Exercise:
Repeat every line below exactly, word for word.

(Records to use begins)

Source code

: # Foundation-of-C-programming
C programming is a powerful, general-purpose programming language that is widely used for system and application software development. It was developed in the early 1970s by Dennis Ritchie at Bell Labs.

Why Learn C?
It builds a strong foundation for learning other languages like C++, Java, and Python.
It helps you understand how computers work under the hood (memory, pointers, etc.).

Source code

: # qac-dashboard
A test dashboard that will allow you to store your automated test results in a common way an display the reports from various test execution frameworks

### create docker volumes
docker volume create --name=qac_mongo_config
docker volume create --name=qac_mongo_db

(Records to use ends)

Answer section:
Source code

: # Foundation-of-C-programming
C programming is a powerful, general-purpose programming language that is widely used for system and application software development. It was developed in the early 1970s by Dennis Ritchie at Bell Labs.

Why Learn C?
It builds a strong foundation for learning other languages like C++, Java, and Python.
It helps you understand how computers work under the hood (memory, pointers, etc.).

Source code

: # qac-dashboard
A test dashboard that will allow you to store your automated test results in a common way an display the reports from various test execution frameworks

### create docker volumes
docker volume create --name=qac_mongo_config
docker volume create --name=qac_mongo_db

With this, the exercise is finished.